*** INFORMATION SUPPLIED Section Begins ***
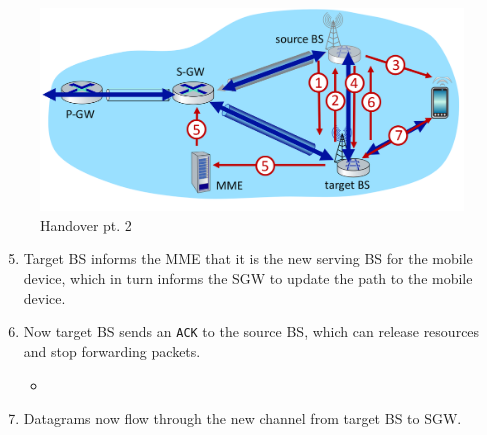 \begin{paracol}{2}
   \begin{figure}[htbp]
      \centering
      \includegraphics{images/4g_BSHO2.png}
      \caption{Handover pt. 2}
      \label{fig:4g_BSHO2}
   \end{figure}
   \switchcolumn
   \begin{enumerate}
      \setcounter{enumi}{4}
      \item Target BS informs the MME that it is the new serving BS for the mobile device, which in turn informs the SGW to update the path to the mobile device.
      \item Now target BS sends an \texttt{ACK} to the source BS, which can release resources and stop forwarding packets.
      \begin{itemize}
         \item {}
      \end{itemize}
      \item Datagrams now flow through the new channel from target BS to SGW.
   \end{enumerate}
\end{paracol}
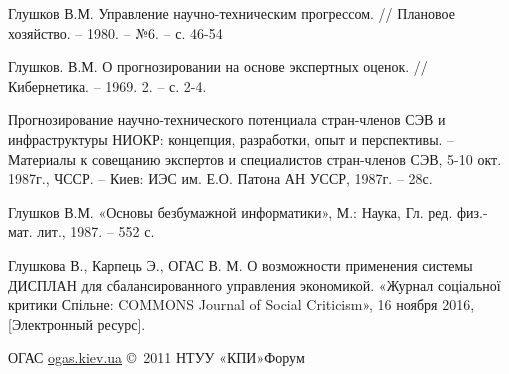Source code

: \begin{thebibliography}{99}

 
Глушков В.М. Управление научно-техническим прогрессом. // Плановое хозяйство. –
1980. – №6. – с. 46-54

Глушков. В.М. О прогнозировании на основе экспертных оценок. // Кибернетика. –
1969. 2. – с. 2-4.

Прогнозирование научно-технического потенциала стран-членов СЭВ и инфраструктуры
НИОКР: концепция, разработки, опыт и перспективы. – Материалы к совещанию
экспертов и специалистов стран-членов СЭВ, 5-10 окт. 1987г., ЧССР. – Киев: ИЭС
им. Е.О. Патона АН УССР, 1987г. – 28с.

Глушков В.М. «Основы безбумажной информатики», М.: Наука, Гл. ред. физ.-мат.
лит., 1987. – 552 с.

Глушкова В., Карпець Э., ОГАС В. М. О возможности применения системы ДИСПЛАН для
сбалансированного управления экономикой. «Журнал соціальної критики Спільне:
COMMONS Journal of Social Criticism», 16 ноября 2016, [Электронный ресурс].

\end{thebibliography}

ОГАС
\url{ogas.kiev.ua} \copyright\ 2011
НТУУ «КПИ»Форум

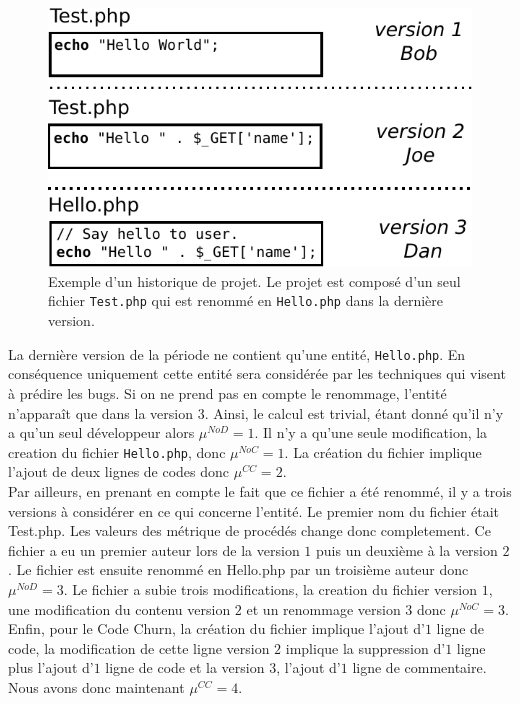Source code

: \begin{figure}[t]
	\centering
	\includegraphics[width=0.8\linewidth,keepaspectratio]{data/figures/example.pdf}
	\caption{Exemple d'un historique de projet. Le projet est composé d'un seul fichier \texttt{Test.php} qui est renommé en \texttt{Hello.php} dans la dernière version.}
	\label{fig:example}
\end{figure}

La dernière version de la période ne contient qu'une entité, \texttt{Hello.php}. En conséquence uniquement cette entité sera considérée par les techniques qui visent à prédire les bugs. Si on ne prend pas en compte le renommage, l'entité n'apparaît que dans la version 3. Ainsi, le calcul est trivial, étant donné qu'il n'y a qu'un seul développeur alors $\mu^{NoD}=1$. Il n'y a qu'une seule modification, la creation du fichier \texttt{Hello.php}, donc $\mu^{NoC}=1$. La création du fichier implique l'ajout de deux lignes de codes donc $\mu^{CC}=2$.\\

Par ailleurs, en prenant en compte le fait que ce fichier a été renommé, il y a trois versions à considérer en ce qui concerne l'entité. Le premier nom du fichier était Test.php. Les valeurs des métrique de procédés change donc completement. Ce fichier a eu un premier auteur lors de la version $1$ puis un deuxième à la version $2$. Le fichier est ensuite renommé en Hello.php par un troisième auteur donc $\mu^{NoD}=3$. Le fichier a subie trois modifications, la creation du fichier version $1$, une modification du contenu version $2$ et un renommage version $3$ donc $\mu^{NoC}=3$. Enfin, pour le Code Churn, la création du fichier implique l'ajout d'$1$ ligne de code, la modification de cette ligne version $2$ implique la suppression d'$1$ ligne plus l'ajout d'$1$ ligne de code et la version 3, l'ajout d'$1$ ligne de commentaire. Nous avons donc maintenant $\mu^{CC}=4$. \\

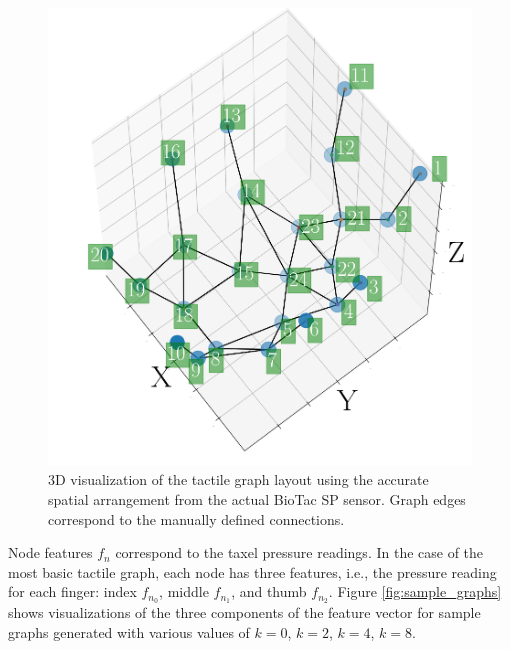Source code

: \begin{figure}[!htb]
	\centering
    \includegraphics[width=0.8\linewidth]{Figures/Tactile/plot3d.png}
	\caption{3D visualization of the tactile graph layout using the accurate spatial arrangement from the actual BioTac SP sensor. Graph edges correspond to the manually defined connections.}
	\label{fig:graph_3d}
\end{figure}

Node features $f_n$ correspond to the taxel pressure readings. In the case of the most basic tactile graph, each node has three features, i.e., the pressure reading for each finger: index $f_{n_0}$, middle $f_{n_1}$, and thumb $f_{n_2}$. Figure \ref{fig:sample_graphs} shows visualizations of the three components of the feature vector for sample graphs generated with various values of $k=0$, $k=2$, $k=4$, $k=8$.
*** INFORMATION SUPPLIED Section Ends ***
_WHAT NEEDS TO BE DONE:_
The copy must match the listing above exactly but contain no pictures.

_EXERCISE RESPONSE:_
 \begin{paracol}{2}
   \begin{figure}[htbp]
      \centering
      \includegraphics{images/4g_BSHO2.png}
      \caption{Handover pt. 2}
      \label{fig:4g_BSHO2}
   \end{figure}
   \switchcolumn
   \begin{enumerate}
      \setcounter{enumi}{4}
      \item Target BS informs the MME that it is the new serving BS for the mobile device, which in turn informs the SGW to update the path to the mobile device.
      \item Now target BS sends an \texttt{ACK} to the source BS, which can release resources and stop forwarding packets.
      \begin{itemize}
         \item {}
      \end{itemize}
      \item Datagrams now flow through the new channel from target BS to SGW.
   \end{enumerate}
\end{paracol}
Source code

: \begin{thebibliography}{99}

 
Глушков В.М. Управление научно-техническим прогрессом. // Плановое хозяйство. –
1980. – №6. – с. 46-54

Глушков. В.М. О прогнозировании на основе экспертных оценок. // Кибернетика. –
1969. 2. – с. 2-4.

Прогнозирование научно-технического потенциала стран-членов СЭВ и инфраструктуры
НИОКР: концепция, разработки, опыт и перспективы. – Материалы к совещанию
экспертов и специалистов стран-членов СЭВ, 5-10 окт. 1987г., ЧССР. – Киев: ИЭС
им. Е.О. Патона АН УССР, 1987г. – 28с.

Глушков В.М. «Основы безбумажной информатики», М.: Наука, Гл. ред. физ.-мат.
лит., 1987. – 552 с.

Глушкова В., Карпець Э., ОГАС В. М. О возможности применения системы ДИСПЛАН для
сбалансированного управления экономикой. «Журнал соціальної критики Спільне:
COMMONS Journal of Social Criticism», 16 ноября 2016, [Электронный ресурс].

\end{thebibliography}

ОГАС
\url{ogas.kiev.ua} \copyright\ 2011
НТУУ «КПИ»Форум

Source code

: \begin{figure}[t]
	\centering
	\includegraphics[width=0.8\linewidth,keepaspectratio]{data/figures/example.pdf}
	\caption{Exemple d'un historique de projet. Le projet est composé d'un seul fichier \texttt{Test.php} qui est renommé en \texttt{Hello.php} dans la dernière version.}
	\label{fig:example}
\end{figure}

La dernière version de la période ne contient qu'une entité, \texttt{Hello.php}. En conséquence uniquement cette entité sera considérée par les techniques qui visent à prédire les bugs. Si on ne prend pas en compte le renommage, l'entité n'apparaît que dans la version 3. Ainsi, le calcul est trivial, étant donné qu'il n'y a qu'un seul développeur alors $\mu^{NoD}=1$. Il n'y a qu'une seule modification, la creation du fichier \texttt{Hello.php}, donc $\mu^{NoC}=1$. La création du fichier implique l'ajout de deux lignes de codes donc $\mu^{CC}=2$.\\

Par ailleurs, en prenant en compte le fait que ce fichier a été renommé, il y a trois versions à considérer en ce qui concerne l'entité. Le premier nom du fichier était Test.php. Les valeurs des métrique de procédés change donc completement. Ce fichier a eu un premier auteur lors de la version $1$ puis un deuxième à la version $2$. Le fichier est ensuite renommé en Hello.php par un troisième auteur donc $\mu^{NoD}=3$. Le fichier a subie trois modifications, la creation du fichier version $1$, une modification du contenu version $2$ et un renommage version $3$ donc $\mu^{NoC}=3$. Enfin, pour le Code Churn, la création du fichier implique l'ajout d'$1$ ligne de code, la modification de cette ligne version $2$ implique la suppression d'$1$ ligne plus l'ajout d'$1$ ligne de code et la version 3, l'ajout d'$1$ ligne de commentaire. Nous avons donc maintenant $\mu^{CC}=4$. \\

Source code

: \begin{figure}[!htb]
	\centering
    \includegraphics[width=0.8\linewidth]{Figures/Tactile/plot3d.png}
	\caption{3D visualization of the tactile graph layout using the accurate spatial arrangement from the actual BioTac SP sensor. Graph edges correspond to the manually defined connections.}
	\label{fig:graph_3d}
\end{figure}

Node features $f_n$ correspond to the taxel pressure readings. In the case of the most basic tactile graph, each node has three features, i.e., the pressure reading for each finger: index $f_{n_0}$, middle $f_{n_1}$, and thumb $f_{n_2}$. Figure \ref{fig:sample_graphs} shows visualizations of the three components of the feature vector for sample graphs generated with various values of $k=0$, $k=2$, $k=4$, $k=8$.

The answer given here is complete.